• _Saved entries_:
=-=-=-=-=
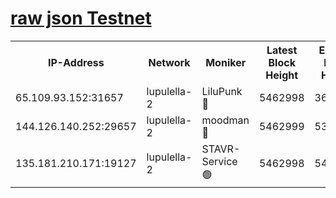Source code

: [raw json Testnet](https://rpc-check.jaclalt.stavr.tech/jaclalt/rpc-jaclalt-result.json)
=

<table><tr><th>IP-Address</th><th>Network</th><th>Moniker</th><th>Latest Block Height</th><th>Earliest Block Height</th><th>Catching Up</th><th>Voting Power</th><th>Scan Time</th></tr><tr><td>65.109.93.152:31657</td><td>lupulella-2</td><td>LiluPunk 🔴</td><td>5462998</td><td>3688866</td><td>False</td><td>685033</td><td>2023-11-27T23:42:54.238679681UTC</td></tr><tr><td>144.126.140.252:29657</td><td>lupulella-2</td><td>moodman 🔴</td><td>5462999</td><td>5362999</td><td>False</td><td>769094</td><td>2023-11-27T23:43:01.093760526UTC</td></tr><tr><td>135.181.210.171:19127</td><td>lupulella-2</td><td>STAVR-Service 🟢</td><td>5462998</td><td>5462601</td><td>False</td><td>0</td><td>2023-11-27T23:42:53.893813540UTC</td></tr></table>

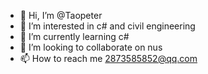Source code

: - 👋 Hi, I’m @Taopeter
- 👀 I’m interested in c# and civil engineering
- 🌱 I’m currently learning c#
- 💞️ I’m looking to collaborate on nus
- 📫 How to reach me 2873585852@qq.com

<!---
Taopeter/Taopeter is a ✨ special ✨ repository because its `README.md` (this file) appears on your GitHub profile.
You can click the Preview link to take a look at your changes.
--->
=-=-=-=-=
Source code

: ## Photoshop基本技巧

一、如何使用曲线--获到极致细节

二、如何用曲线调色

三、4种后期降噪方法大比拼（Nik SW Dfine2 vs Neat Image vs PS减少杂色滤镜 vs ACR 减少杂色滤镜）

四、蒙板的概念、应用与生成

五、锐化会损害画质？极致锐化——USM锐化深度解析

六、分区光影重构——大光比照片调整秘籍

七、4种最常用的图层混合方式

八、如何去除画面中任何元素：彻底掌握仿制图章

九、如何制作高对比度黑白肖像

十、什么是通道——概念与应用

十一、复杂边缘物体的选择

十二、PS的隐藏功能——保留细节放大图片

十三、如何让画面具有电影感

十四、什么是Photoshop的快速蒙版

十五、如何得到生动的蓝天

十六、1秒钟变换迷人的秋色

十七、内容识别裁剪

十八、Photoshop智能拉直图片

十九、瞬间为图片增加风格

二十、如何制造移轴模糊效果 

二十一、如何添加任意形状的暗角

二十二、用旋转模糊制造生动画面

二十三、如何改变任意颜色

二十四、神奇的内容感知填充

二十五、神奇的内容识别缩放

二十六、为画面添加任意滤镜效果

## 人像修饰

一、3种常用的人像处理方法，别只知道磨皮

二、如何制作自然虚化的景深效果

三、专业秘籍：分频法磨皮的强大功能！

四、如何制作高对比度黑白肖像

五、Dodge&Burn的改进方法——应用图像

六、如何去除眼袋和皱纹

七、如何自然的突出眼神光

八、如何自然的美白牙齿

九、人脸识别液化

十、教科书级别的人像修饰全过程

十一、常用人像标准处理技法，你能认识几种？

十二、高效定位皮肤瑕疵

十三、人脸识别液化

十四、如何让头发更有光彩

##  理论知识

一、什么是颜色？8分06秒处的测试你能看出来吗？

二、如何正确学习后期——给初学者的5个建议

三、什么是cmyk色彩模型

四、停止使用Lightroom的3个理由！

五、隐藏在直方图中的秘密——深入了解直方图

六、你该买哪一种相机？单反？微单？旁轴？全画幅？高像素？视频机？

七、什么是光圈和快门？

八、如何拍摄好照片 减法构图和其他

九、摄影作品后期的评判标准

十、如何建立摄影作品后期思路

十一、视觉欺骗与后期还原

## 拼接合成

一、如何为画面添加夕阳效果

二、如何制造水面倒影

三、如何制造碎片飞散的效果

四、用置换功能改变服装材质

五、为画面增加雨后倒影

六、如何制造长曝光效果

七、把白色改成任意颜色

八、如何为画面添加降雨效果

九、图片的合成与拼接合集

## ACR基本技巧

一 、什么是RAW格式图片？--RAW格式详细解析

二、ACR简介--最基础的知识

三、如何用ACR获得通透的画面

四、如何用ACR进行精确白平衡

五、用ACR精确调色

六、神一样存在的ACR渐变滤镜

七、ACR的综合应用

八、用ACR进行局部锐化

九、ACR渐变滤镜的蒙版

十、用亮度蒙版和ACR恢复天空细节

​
=-=-=-=-=
• _Work instructions_: Please find, in the entries above, every line where "Taopeter" occurs, and copy it.

• _Task response_:
: - 👋 Hi, I’m @Taopeter
Taopeter/Taopeter is a ✨ special ✨ repository because its `README.md` (this file) appears on your GitHub profile.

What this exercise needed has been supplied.